For our application, we first pull the Mistral model with the command ollama pull mistral.

Building the Retrieval Augmented Generation (RAG) Interface in a Javascript Web Application

In interfacing with similar models, you will mostly see examples of Jupyter Notebooks or Python code online, none of which can run in the browser. Furthermore, with most of these examples, they merely call existing APIs to pass data to in-memory variables or external sources, none of which make it transparent for the development of custom, production ready deployments for applications.

In this article, I will demonstrate how I developed a RAG solution that uses Langchain.JS to interface with models on Ollama within web application code, as well as persist the data to disk with PostgreSQL and Docker.

For brevity, I will skip all the install steps for Node packages. For a full reference of what I used, you can refer to my package.json file here.

Retrieval

To enable the retrieval in Retrieval Augmented Generation, we will need 3 things:

Generating Embeddings
Storing and retrieving them (with Postgres)
Chunking and Embedding documents

1. Generating Embeddings

Embeddings are vector representations of text content that are created by Transformer-based models. These models are trained on text and can convert text to number outputs represented as vectors.

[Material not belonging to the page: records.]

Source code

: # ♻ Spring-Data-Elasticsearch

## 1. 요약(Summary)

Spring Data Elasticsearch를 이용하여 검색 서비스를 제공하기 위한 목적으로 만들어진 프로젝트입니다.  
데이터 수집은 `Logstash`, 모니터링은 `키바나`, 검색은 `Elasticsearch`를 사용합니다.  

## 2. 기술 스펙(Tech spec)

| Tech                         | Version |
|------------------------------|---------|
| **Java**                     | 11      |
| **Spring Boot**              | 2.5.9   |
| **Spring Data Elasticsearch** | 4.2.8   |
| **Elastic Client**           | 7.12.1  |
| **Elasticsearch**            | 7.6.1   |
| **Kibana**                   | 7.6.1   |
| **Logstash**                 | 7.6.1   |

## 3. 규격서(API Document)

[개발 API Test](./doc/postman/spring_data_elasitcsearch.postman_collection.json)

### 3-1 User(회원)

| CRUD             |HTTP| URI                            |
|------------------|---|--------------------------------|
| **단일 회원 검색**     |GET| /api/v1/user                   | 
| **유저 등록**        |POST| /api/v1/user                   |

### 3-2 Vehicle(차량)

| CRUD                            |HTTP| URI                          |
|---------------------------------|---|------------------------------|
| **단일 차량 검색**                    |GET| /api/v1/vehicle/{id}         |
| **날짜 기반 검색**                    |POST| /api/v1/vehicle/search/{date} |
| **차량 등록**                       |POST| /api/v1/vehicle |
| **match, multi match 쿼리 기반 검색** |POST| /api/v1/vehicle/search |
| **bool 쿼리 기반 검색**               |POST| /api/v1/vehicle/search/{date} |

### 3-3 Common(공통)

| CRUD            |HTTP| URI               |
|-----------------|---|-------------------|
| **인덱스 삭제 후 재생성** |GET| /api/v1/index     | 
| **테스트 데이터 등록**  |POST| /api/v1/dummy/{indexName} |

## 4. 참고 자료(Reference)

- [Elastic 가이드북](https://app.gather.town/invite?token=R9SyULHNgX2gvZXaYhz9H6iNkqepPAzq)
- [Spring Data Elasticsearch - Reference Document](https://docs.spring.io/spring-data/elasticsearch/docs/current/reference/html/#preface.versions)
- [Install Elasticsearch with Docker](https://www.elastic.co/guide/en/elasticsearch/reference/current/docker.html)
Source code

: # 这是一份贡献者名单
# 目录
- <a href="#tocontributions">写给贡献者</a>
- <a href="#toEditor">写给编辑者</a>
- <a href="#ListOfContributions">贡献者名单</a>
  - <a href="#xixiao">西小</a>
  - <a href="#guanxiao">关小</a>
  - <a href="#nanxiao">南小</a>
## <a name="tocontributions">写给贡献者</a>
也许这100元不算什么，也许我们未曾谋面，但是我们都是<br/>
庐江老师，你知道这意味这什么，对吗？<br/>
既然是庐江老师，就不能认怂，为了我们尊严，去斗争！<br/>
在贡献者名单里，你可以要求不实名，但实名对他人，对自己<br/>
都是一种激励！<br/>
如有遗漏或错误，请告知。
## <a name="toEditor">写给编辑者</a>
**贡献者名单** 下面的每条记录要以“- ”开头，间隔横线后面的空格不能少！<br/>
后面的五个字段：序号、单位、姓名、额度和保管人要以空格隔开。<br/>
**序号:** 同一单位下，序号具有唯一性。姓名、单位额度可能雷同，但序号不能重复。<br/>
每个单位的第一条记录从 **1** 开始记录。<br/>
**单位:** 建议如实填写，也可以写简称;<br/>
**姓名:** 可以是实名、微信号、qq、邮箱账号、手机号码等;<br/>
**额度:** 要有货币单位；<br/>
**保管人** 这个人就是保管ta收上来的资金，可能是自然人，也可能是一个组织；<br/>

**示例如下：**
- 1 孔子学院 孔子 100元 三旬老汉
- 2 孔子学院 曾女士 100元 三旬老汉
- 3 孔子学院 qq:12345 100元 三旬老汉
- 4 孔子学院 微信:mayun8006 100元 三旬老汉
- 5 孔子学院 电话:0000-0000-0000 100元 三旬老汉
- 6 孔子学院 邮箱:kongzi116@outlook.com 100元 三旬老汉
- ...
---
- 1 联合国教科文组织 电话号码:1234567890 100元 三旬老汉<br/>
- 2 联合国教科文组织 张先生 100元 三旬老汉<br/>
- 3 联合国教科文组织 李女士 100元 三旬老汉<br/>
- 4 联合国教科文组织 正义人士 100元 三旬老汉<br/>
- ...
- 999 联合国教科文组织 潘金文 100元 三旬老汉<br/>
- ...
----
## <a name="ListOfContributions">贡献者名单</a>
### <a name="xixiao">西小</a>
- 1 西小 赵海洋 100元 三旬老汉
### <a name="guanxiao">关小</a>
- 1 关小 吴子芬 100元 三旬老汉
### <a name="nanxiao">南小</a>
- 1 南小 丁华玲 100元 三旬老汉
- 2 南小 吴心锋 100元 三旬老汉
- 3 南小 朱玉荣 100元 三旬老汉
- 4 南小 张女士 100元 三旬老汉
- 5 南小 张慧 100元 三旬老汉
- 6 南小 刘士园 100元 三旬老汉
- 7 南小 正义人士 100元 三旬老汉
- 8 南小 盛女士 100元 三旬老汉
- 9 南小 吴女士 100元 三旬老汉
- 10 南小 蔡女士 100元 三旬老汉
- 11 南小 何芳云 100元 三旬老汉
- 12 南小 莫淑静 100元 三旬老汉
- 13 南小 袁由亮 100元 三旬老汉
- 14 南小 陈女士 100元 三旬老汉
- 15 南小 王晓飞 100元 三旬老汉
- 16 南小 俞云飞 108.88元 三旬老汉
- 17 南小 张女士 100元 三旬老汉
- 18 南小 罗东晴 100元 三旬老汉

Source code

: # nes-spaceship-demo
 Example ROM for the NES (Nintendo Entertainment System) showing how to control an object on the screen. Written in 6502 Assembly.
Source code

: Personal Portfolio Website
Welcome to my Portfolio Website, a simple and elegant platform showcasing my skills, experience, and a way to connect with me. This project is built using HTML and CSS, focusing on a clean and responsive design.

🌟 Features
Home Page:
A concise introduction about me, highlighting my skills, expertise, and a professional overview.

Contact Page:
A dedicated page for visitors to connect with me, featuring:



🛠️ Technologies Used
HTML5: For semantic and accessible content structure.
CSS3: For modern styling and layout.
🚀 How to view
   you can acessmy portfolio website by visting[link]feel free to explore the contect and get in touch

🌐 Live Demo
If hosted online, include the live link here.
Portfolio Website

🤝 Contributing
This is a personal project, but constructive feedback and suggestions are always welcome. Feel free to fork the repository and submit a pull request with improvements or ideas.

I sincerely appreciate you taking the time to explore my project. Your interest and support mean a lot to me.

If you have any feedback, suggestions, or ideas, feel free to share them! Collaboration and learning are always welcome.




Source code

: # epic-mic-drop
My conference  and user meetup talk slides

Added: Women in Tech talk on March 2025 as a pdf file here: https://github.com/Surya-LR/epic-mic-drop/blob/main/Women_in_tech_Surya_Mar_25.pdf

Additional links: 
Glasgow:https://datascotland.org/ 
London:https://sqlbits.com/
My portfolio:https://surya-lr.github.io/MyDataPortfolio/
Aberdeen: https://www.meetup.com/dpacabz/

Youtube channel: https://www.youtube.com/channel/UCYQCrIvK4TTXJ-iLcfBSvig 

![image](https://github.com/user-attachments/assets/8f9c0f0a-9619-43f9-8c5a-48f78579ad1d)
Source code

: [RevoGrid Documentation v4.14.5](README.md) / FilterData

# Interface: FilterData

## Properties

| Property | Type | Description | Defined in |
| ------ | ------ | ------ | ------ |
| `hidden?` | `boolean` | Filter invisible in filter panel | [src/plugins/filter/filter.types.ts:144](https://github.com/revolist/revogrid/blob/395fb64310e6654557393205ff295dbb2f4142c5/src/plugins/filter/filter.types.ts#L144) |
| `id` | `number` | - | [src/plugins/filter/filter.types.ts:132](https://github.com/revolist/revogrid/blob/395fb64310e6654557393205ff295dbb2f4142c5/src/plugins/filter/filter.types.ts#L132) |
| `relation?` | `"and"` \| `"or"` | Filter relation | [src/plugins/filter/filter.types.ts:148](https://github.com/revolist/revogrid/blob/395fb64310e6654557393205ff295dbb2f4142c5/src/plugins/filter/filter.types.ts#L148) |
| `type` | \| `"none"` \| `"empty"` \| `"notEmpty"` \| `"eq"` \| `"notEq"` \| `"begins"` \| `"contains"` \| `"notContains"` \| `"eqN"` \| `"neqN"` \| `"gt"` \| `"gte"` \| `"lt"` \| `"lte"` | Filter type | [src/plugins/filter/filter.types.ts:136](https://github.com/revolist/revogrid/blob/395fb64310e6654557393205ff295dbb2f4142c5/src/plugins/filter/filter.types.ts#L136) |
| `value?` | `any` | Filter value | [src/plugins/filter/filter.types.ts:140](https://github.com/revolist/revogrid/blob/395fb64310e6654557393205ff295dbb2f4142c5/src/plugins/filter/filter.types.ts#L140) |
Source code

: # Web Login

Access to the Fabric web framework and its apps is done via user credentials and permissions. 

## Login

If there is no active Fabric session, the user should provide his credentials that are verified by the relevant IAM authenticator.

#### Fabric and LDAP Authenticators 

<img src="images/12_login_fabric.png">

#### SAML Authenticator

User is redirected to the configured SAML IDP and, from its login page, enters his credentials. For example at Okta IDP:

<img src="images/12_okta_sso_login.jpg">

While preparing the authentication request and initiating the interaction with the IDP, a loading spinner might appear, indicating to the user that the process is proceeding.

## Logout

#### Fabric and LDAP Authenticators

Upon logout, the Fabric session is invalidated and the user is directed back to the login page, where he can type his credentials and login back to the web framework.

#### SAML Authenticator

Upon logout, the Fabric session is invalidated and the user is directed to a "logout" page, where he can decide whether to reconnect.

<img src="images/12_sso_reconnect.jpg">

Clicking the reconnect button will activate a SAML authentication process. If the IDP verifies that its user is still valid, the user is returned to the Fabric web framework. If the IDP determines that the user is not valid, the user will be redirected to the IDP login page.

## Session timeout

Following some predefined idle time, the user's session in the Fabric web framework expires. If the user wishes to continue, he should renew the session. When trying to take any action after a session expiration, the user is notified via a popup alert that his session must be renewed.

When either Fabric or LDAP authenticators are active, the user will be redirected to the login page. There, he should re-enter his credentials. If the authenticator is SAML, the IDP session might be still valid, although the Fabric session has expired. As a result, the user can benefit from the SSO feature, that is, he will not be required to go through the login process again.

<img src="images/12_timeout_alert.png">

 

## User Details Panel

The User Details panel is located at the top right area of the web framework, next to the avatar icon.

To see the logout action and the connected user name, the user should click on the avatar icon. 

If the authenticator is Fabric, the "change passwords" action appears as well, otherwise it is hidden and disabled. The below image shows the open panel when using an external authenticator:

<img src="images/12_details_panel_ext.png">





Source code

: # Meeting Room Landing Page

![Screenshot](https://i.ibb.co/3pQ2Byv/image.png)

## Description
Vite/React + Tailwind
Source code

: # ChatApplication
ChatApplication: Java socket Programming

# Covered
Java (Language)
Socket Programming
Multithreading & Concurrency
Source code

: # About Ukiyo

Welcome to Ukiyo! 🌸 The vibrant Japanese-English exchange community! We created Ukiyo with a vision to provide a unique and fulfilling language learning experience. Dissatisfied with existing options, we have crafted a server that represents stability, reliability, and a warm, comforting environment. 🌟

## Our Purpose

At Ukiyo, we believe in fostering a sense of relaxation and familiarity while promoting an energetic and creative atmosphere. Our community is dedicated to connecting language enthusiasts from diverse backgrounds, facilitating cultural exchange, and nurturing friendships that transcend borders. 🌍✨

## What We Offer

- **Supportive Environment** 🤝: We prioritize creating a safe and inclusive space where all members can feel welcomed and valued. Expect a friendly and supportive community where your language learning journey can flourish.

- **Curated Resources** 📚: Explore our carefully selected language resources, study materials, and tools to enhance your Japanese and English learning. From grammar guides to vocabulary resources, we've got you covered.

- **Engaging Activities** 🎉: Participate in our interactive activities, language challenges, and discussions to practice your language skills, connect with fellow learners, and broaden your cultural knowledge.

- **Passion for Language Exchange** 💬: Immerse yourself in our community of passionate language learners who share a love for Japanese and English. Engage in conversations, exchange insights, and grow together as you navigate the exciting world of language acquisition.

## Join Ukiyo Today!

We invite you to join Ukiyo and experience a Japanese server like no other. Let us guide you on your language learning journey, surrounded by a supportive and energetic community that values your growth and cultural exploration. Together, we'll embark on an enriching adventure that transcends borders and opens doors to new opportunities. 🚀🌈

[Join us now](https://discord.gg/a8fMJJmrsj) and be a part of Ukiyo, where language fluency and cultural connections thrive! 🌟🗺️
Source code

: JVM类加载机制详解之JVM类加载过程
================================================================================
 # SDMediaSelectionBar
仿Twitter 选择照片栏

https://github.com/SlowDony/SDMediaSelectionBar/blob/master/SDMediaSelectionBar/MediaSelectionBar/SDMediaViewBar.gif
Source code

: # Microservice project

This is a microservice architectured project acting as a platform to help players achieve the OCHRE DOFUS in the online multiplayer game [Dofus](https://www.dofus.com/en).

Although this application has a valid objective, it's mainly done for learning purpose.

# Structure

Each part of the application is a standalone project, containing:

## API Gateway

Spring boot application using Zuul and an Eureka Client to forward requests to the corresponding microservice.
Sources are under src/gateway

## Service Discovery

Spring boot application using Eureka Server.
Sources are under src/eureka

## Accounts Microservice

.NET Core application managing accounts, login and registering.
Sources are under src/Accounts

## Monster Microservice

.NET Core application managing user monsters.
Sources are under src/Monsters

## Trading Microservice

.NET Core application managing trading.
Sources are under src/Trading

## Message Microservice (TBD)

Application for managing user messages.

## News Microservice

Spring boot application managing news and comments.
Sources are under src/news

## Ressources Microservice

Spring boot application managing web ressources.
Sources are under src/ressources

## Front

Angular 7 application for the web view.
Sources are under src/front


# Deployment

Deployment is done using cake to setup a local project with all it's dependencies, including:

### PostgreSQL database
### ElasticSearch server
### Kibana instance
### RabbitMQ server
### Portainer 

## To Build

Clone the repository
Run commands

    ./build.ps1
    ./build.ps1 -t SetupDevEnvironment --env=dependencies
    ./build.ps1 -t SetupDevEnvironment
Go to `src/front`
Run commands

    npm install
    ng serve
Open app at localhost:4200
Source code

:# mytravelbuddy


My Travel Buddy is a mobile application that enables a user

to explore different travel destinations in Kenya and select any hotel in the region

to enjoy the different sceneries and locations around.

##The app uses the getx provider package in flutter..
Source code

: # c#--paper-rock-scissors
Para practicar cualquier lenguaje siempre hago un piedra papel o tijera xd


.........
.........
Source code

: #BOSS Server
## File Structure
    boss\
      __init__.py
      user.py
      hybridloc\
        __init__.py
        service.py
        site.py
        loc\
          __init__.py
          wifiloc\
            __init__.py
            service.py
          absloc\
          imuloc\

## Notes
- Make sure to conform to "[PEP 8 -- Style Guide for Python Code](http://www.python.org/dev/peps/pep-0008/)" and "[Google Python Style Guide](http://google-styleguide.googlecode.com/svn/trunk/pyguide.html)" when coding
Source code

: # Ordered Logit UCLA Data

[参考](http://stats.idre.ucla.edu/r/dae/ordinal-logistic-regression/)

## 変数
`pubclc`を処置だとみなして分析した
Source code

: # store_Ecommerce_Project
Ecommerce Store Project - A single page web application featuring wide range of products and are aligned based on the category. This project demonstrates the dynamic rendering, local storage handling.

Using similarity-search between vectors, we can query for documents with a text query, without matching the document entirely (think of it as full-text search). This is done by converting the documents to embedding vectors, and then converting the query to a vector to perform a vector-based search based on distance between the query vector and the documents (cosine distance, euclidean distance, etc.) and returning the documents with the closest distance to the query vector.

Since the documents and the query vectors are both generated using the same embedding model, it is likely that the result is close to the query in terms of meaning, or contains similar terms.

Setting it up in Next.JS 14 on the server

In my app, I opted to generate the embeddings on the server to minimise load times for the client. This meant that the server could pre-bundle the ONNX embedding model binaries from Huggingface and run them in the app with the ONNX Node Runtime. (ONNX is a separate model weights format that enables running without library code such as PyTorch).

To start, Webpack is used by Next.JS as a bundler for source code files to be parsed by the Webpack engine. We do not want the model files to be parsed through Webpack as they are binary .node files. Hence, we configure our Next.JS configuration file like so:

// next.config.js

/** @type {import('next').NextConfig} */
const nextConfig = {
  //... All your other configuration
  experimental: {
    serverComponentsExternalPackages: [
      'sharp', 
      'onnxruntime-node' // Important
    ],
  },
}

module.exports = nextConfig;

We add the experimental serverComponentsExternalPackages configuration to define the packages used to run the embedding model within our app, telling Next.JS not to bundle the code and binaries. Then, we can freely run and cache the embedding model binaries in our server-side code with no issues.

Initialising the Embeddings Model

We use LangchainJS’ HuggingFaceTransformersEmbeddings class, which wraps the @xenova/transformers (Or Transformers.JS) pipeline for performing inference with Huggingface models in applications.

In using Transformers.JS, we will need models which support the ONNX runtime, as Transformers.JS utilises the ONNX runtime for Node. Most of the embeddings models from the official Transformers.JS model repository on Huggingface will work with this code.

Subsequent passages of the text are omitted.